Reputation: 55
I have a requirement to parse arbitrary json, encode/rewrite any string key or value longer than 85 characters(think of a kind of short URL service) and marshal it back to raw json.
e.g. a document like this {"Name": "Ed", "Text": "long characters....85 chars"}
should become something like this {"Name": "Ed", "Text": "short://ID=3403"}
. This example is simple but I have to deal with complex structures with nested objects and arrays and basically unknown structures.
My question is: Is it possible to do this using a known library or even the standard encoding/json package?

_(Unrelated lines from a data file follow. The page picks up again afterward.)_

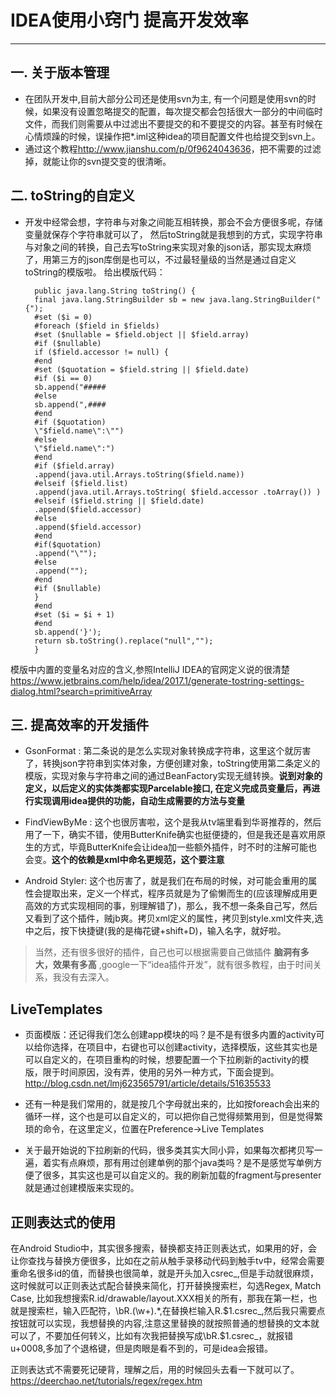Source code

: # IDEA使用小窍门 提高开发效率
---

## 一. 关于版本管理
* 在团队开发中,目前大部分公司还是使用svn为主, 有一个问题是使用svn的时候，如果没有设置忽略提交的配置，每次提交都会包括很大一部分的中间临时文件，而我们则需要从中过滤出不要提交的和不要提交的内容。甚至有时候在心情烦躁的时候，误操作把*.iml这种idea的项目配置文件也给提交到svn上。
* 通过这个教程<http://www.jianshu.com/p/0f9624043636>，把不需要的过滤掉，就能让你的svn提交变的很清晰。

## 二. toString的自定义
* 开发中经常会想，字符串与对象之间能互相转换，那会不会方便很多呢，存储变量就保存个字符串就可以了，
然后toString就是我想到的方式，实现字符串与对象之间的转换，自己去写toString来实现对象的json话，那实现太麻烦了，用第三方的json库倒是也可以，不过最轻量级的当然是通过自定义toString的模版啦。
给出模版代码：

		public java.lang.String toString() {
        final java.lang.StringBuilder sb = new java.lang.StringBuilder("{");
        #set ($i = 0)
        #foreach ($field in $fields)
        #set ($nullable = $field.object || $field.array)
        #if ($nullable)
        if ($field.accessor != null) {
        #end
        #set ($quotation = $field.string || $field.date)
        #if ($i == 0)
        sb.append("#####
        #else
        sb.append(",####
        #end
        #if ($quotation)
        \"$field.name\":\"")
        #else
        \"$field.name\":")
        #end
        #if ($field.array)
        .append(java.util.Arrays.toString($field.name))
        #elseif ($field.list)
        .append(java.util.Arrays.toString( $field.accessor .toArray()) )
        #elseif ($field.string || $field.date)
        .append($field.accessor)
        #else
        .append($field.accessor)
        #end
        #if($quotation)
        .append("\"");
        #else
        .append("");
        #end
        #if ($nullable)
        }
        #end
        #set ($i = $i + 1)
        #end
        sb.append('}');
        return sb.toString().replace("null","");
        }


模版中内置的变量名对应的含义,参照IntelliJ IDEA的官网定义说的很清楚
<https://www.jetbrains.com/help/idea/2017.1/generate-tostring-settings-dialog.html?search=primitiveArray>

## 三. 提高效率的开发插件
* GsonFormat : 
第二条说的是怎么实现对象转换成字符串，这里这个就厉害了，转换json字符串到实体对象，方便创建对象，toString使用第二条定义的模版，实现对象与字符串之间的通过BeanFactory实现无缝转换。__说到对象的定义，以后定义的实体类都实现Parcelable接口, 在定义完成员变量后，再进行实现调用idea提供的功能，自动生成需要的方法与变量__

* FindViewByMe :
这个也很厉害啦，这个是我从tv端里看到华哥推荐的，然后用了一下，确实不错，使用ButterKnife确实也挺便捷的，但是我还是喜欢用原生的方式，毕竟ButterKnife会让idea加一些额外插件，时不时的注解可能也会变。__这个的依赖是xml中命名更规范，这个要注意__

* Android Styler:
这个也厉害了，就是我们在布局的时候，对可能会重用的属性会提取出来，定义一个样式，程序员就是为了偷懒而生的(应该理解成用更高效的方式实现相同的事，别理解错了)，那么，我不想一条条自己写，然后又看到了这个插件，贼jb爽。拷贝xml定义的属性，拷贝到style.xml文件夹,选中之后，按下快捷键(我的是梅花键+shift+D)，输入名字，就好啦。

> 当然，还有很多很好的插件，自己也可以根据需要自己做插件 __脑洞有多大，效果有多高__ ,google一下“idea插件开发”，就有很多教程，由于时间关系，我没有去深入。

## LiveTemplates
* 页面模版：还记得我们怎么创建app模块的吗？是不是有很多内置的activity可以给你选择，在项目中，右键也可以创建activity，选择模版，这些其实也是可以自定义的，在项目重构的时候，想要配置一个下拉刷新的activity的模版，限于时间原因，没有弄，使用的另外一种方式，下面会提到。
<http://blog.csdn.net/lmj623565791/article/details/51635533>

* 还有一种是我们常用的，就是按几个字母就出来的，比如按foreach会出来的循环一样，这个也是可以自定义的，可以把你自己觉得频繁用到，但是觉得繁琐的命令，在这里定义，位置在Preference->Live Templates

* 关于最开始说的下拉刷新的代码，很多类其实大同小异，如果每次都拷贝写一遍，着实有点麻烦，那有用过创建单例的那个java类吗？是不是感觉写单例方便了很多，其实这也是可以自定义的。我的刷新加载的fragment与presenter就是通过创建模版来实现的。


## 正则表达式的使用
在Android Studio中，其实很多搜索，替换都支持正则表达式，如果用的好，会让你查找与替换方便很多，比如在之前从触手录移动代码到触手tv中，经常会需要重命名很多id的值，而替换也很简单，就是开头加入csrec\_,但是手动就很麻烦，这时候就可以正则表达式配合替换来简化，打开替换搜索栏，勾选Regex, Match Case, 比如我想搜索R.id/drawable/layout.XXX相关的所有，那我在第一栏，也就是搜索栏，输入匹配符，\bR\.(\w+)\.*,在替换栏输入R.$1.csrec_,然后我只需要点按钮就可以实现，我想替换的内容,注意这里替换的就按照普通的想替换的文本就可以了，不要加任何转义，比如有次我把替换写成\bR.$1.csrec_，就报错u+0008,多加了个退格键，但是肉眼是看不到的，可是idea会报错。

正则表达式不需要死记硬背，理解之后，用的时候回头去看一下就可以了。
<https://deerchao.net/tutorials/regex/regex.htm>




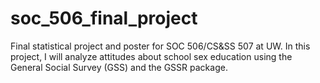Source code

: # soc_506_final_project
Final statistical project and poster for SOC 506/CS&amp;SS 507 at UW. 
In this project, I will analyze attitudes about school sex education using the General Social Survey (GSS) and the GSSR package.
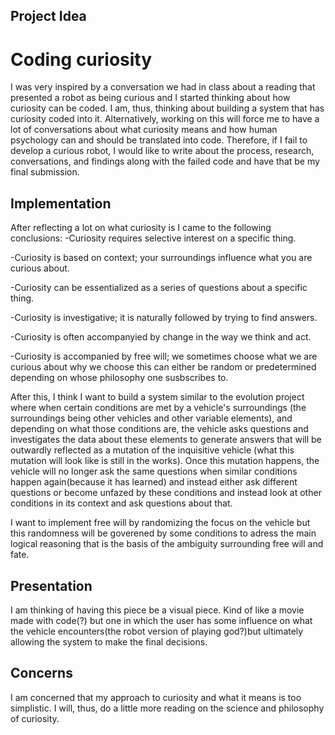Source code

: ## Project Idea

# Coding curiosity
I was very inspired by a conversation we had in class about a reading that presented a robot as being curious and I started thinking about how curiosity can be coded. I am, thus, thinking about building a system that has curiosity coded into it. Alternatively, working on this will force me to have a lot of conversations about what curiosity means and how human psychology can and should be translated into code. Therefore, if I fail to develop a curious robot, I would like to write about the process, research, conversations, and findings along with the failed code and have that be my final submission. 

## Implementation 

After reflecting a lot on what curiosity is I came to the following conclusions:
-Curiosity requires selective interest on a specific thing.

-Curiosity is based on context; your surroundings influence what you are curious about.

-Curiosity can be essentialized as a series of questions about a specific thing.

-Curiosity is investigative; it is naturally followed by trying to find answers.

-Curiosity is often accompanyied by change in the way we think and act.

-Curiosity is accompanied by free will; we sometimes choose what we are curious about why we choose this can either be random or predetermined depending on whose philosophy one susbscribes to.  

After this, I think I want to build a system similar to the evolution project where when certain conditions are met by a vehicle's surroundings (the surroundings being other vehicles and other variable elements), and depending on what those conditions are, the vehicle asks questions and investigates the data about these elements to generate answers that will be outwardly reflected as a mutation of the inquisitive vehicle (what this mutation will look like is still in the works). Once this mutation happens, the vehicle will no longer ask the same questions when similar conditions happen again(because it has learned) and instead either ask different questions or become unfazed by these conditions and instead look at other conditions in its context and ask questions about that.

I want to implement free will by randomizing the focus on the vehicle but this randomness will be goverened by some conditions to adress the main logical reasoning that is the basis of the ambiguity surrounding free will and fate.

## Presentation
I am thinking of having this piece be a visual piece. Kind of like a movie made with code(?) but one in which the user has some influence on what the vehicle encounters(the robot version of playing god?)but ultimately allowing the system to make the final decisions.

## Concerns
I am concerned that my approach to curiosity and what it means is too simplistic. I will, thus, do a little more reading on the science and philosophy of curiosity.


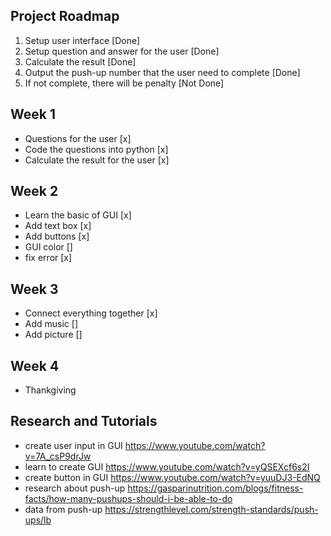 ## Project Roadmap
1) Setup user interface [Done]
2) Setup question and answer for the user [Done]
3) Calculate the result [Done]
4) Output the push-up number that the user need to complete [Done]
5) If not complete, there will be penalty [Not Done]

## Week 1
- Questions for the user [x]
- Code the questions into python [x]
- Calculate the result for the user [x]

## Week 2
- Learn the basic of GUI [x]
- Add text box [x]
- Add buttons [x]
- GUI color []
- fix error [x]

## Week 3
- Connect everything together [x]
- Add music []
- Add picture []

## Week 4
- Thankgiving

## Research and Tutorials
- create user input in GUI https://www.youtube.com/watch?v=7A_csP9drJw
- learn to create GUI https://www.youtube.com/watch?v=yQSEXcf6s2I
- create button in GUI https://www.youtube.com/watch?v=yuuDJ3-EdNQ
- research about push-up https://gasparinutrition.com/blogs/fitness-facts/how-many-pushups-should-i-be-able-to-do
- data from push-up https://strengthlevel.com/strength-standards/push-ups/lb
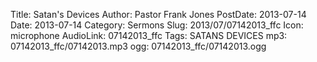 Title: Satan's Devices
Author: Pastor Frank Jones
PostDate: 2013-07-14
Date: 2013-07-14
Category: Sermons
Slug: 2013/07/07142013_ffc
Icon: microphone
AudioLink: 07142013_ffc
Tags: SATANS DEVICES
mp3: 07142013_ffc/07142013.mp3
ogg: 07142013_ffc/07142013.ogg
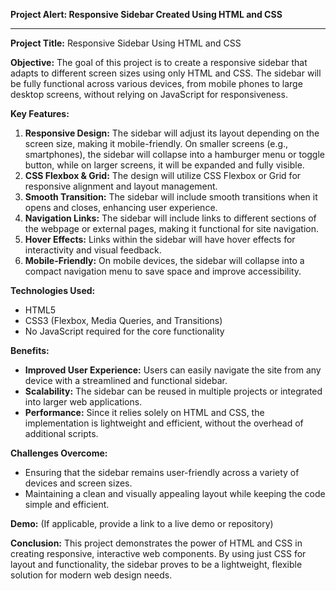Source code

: **Project Alert: Responsive Sidebar Created Using HTML and CSS**

---

**Project Title:** Responsive Sidebar Using HTML and CSS

**Objective:**
The goal of this project is to create a responsive sidebar that adapts to different screen sizes using only HTML and CSS. The sidebar will be fully functional across various devices, from mobile phones to large desktop screens, without relying on JavaScript for responsiveness.

**Key Features:**
1. **Responsive Design:** The sidebar will adjust its layout depending on the screen size, making it mobile-friendly. On smaller screens (e.g., smartphones), the sidebar will collapse into a hamburger menu or toggle button, while on larger screens, it will be expanded and fully visible.
2. **CSS Flexbox & Grid:** The design will utilize CSS Flexbox or Grid for responsive alignment and layout management.
3. **Smooth Transition:** The sidebar will include smooth transitions when it opens and closes, enhancing user experience.
4. **Navigation Links:** The sidebar will include links to different sections of the webpage or external pages, making it functional for site navigation.
5. **Hover Effects:** Links within the sidebar will have hover effects for interactivity and visual feedback.
6. **Mobile-Friendly:** On mobile devices, the sidebar will collapse into a compact navigation menu to save space and improve accessibility.

**Technologies Used:**
- HTML5
- CSS3 (Flexbox, Media Queries, and Transitions)
- No JavaScript required for the core functionality

**Benefits:**
- **Improved User Experience:** Users can easily navigate the site from any device with a streamlined and functional sidebar.
- **Scalability:** The sidebar can be reused in multiple projects or integrated into larger web applications.
- **Performance:** Since it relies solely on HTML and CSS, the implementation is lightweight and efficient, without the overhead of additional scripts.

**Challenges Overcome:**
- Ensuring that the sidebar remains user-friendly across a variety of devices and screen sizes.
- Maintaining a clean and visually appealing layout while keeping the code simple and efficient.

**Demo:** (If applicable, provide a link to a live demo or repository)

**Conclusion:**
This project demonstrates the power of HTML and CSS in creating responsive, interactive web components. By using just CSS for layout and functionality, the sidebar proves to be a lightweight, flexible solution for modern web design needs.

What I actually need is the equivalent of an implementation of Marshaler interface on type string
but we know that's not possible so I'm wondering what other options I have (beside forking the standard encoding/json package)
Upvotes: 0
Views: 172
Reputation: 239871
Here is a an approach (tested) which uses json.Decoder
's Token() method, and avoids deserializing the whole data structure into memory. It's mostly done for fun and for the sake illustrating how you can use that method, but it could possibly be of some use if your JSON documents are very large and you would like to avoid the memory overhead.
// For example
r, w := os.Stdin, os.Stdout
dec := json.NewDecoder(r)
// Avoids any round-trip loss by leaving numbers un-parsed
dec.UseNumber()
// Current state (in an object or in an array; following the open
// delim, or a key, or a value). The decoder has its own stack pretty
// like this one, but it's private, so keep our own.
const (
jsonArrayStart = iota
jsonArrayVal
jsonObjectStart
jsonObjectKey
jsonObjectVal
)
stack := []byte{}
for {
t, err := dec.Token()
if err == io.EOF {
break
} else if err != nil {
log.Fatal(err)
}
switch val := t.(type) {
case json.Delim:
// Copy delimiters out, and push/pop the state stack as appropriate
w.WriteString(string([]rune{rune(val)}))
switch val {
case '[':
stack = append(stack, jsonArrayStart)
case '{':
stack = append(stack, jsonObjectStart)
case ']', '}':
stack = stack[:len(stack)-1]
}
// The rest of the cases just copy values out
case nil:
w.WriteString("null")
case json.Number:
w.WriteString(string(val))
case bool:
if val {
w.WriteString("true")
} else {
w.WriteString("false")
}
case string:
// Modify strings if called for (shortenString needs to be provided)
if len(val) >= 85 {
val = shortenString(val)
}
encoded, err := json.Marshal(val)
if err != nil {
log.Fatal(err)
}
w.Write(encoded)
}
if dec.More() {
// If there's more in the current array/object, write a colon or comma
// (if we just wrote a key/value), and set the next state.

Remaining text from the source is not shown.